> What you will do: Filter the data for lines with the word "includegraphics" and copy those lines.

> Supplied material:
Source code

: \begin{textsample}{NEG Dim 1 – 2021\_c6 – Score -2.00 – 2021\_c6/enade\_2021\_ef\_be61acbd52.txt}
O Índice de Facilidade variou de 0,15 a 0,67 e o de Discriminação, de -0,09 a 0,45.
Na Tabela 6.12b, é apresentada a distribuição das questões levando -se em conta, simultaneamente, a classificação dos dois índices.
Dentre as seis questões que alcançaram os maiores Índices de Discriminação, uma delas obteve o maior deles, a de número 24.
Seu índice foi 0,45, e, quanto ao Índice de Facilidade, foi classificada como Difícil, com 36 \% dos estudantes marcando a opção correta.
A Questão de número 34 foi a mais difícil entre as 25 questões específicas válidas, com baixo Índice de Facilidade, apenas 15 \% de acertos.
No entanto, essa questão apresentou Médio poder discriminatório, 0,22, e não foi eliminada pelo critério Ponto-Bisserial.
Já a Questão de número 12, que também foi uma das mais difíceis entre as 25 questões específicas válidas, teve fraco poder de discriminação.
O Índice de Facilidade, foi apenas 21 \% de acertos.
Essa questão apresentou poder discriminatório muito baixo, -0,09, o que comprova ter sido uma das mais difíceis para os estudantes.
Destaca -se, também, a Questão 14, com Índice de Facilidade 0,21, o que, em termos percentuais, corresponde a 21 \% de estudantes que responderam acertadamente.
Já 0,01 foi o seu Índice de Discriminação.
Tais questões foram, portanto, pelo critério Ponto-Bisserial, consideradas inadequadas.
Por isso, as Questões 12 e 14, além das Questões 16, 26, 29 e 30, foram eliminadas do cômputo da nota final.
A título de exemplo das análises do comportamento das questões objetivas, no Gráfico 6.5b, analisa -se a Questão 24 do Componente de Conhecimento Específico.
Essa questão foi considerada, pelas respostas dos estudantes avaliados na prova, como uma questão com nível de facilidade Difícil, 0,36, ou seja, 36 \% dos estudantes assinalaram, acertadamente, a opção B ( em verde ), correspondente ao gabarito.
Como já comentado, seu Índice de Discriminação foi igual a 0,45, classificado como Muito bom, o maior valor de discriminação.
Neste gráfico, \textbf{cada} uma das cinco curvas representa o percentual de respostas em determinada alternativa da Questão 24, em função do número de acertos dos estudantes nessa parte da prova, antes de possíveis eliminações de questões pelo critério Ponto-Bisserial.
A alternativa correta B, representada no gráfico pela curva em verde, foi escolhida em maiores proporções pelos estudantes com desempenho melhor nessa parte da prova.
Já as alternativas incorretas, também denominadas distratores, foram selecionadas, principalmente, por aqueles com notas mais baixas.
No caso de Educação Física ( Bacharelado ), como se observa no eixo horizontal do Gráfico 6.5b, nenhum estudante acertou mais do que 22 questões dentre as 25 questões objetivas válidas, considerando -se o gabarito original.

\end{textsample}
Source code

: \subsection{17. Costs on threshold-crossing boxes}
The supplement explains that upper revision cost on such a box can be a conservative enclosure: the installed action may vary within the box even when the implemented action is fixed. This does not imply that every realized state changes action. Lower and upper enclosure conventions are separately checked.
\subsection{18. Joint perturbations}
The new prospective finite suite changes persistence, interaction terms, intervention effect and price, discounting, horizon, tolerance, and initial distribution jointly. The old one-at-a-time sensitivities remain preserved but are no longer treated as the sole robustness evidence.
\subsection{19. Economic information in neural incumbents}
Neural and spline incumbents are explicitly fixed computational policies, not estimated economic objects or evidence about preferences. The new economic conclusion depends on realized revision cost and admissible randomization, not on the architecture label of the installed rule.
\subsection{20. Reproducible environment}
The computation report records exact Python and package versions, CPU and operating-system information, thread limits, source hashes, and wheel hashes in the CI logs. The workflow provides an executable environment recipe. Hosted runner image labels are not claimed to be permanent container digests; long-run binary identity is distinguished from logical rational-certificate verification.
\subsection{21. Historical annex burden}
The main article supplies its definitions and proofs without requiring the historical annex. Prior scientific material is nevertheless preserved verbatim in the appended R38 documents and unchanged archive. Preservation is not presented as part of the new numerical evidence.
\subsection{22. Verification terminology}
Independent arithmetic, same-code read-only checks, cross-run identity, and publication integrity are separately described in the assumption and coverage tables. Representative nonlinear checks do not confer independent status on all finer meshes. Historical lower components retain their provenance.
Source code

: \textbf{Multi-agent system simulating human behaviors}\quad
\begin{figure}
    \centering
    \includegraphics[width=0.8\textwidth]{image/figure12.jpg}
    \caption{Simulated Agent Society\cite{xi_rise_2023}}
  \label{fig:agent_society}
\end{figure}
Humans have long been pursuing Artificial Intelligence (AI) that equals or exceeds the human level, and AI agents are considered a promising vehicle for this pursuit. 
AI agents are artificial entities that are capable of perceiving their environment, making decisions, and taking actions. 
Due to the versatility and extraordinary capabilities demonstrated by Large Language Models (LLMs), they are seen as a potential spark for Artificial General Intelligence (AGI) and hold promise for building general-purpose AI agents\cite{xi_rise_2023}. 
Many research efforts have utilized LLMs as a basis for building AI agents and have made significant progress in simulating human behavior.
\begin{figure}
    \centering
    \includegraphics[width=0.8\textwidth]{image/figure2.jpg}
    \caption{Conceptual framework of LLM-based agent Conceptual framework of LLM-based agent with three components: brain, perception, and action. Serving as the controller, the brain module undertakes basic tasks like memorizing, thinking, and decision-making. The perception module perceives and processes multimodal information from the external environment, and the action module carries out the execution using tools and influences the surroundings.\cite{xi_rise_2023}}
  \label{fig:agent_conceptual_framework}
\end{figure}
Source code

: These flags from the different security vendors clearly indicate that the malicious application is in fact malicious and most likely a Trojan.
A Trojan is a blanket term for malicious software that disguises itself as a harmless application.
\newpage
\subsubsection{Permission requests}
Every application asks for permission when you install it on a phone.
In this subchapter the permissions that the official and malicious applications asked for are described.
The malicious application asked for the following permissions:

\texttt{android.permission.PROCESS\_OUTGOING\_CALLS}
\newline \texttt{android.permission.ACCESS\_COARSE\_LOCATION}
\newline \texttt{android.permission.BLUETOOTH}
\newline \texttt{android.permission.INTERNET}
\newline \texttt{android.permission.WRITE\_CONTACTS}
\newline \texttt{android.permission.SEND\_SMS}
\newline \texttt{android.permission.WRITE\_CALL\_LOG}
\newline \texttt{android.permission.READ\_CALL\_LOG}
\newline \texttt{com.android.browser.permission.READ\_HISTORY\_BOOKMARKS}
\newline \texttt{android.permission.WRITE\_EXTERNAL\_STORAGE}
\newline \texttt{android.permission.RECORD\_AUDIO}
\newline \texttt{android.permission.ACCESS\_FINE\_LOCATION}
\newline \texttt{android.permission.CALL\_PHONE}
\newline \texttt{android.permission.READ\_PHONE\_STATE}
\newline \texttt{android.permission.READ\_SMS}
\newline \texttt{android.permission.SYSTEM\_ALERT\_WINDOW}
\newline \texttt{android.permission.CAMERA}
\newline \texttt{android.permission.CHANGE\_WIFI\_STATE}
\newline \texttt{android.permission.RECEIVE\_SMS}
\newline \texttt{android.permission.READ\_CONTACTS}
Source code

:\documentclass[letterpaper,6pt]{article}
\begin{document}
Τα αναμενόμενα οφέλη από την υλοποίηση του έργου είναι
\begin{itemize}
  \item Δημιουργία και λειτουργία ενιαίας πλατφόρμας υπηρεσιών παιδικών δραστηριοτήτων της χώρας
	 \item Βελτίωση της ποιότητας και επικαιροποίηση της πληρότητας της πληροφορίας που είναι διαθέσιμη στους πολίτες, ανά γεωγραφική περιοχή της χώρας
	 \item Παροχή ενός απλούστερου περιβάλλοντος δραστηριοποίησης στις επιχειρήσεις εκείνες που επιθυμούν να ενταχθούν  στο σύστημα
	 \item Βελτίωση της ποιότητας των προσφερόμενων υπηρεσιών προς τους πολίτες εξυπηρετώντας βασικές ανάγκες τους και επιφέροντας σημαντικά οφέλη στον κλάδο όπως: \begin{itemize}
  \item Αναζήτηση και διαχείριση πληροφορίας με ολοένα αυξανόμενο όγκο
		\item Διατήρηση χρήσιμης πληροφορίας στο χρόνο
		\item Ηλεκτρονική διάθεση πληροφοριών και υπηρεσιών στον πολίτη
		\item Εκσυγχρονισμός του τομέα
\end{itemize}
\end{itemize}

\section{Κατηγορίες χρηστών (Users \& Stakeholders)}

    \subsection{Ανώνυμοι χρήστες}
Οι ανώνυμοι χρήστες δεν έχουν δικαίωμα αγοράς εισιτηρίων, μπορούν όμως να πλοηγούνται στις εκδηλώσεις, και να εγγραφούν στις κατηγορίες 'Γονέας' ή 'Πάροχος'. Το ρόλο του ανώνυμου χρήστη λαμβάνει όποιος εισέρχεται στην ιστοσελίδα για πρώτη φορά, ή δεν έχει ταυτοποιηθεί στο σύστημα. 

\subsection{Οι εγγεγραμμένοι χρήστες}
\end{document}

> The completed task:
    \includegraphics[width=0.8\textwidth]{image/figure12.jpg}
    \includegraphics[width=0.8\textwidth]{image/figure2.jpg}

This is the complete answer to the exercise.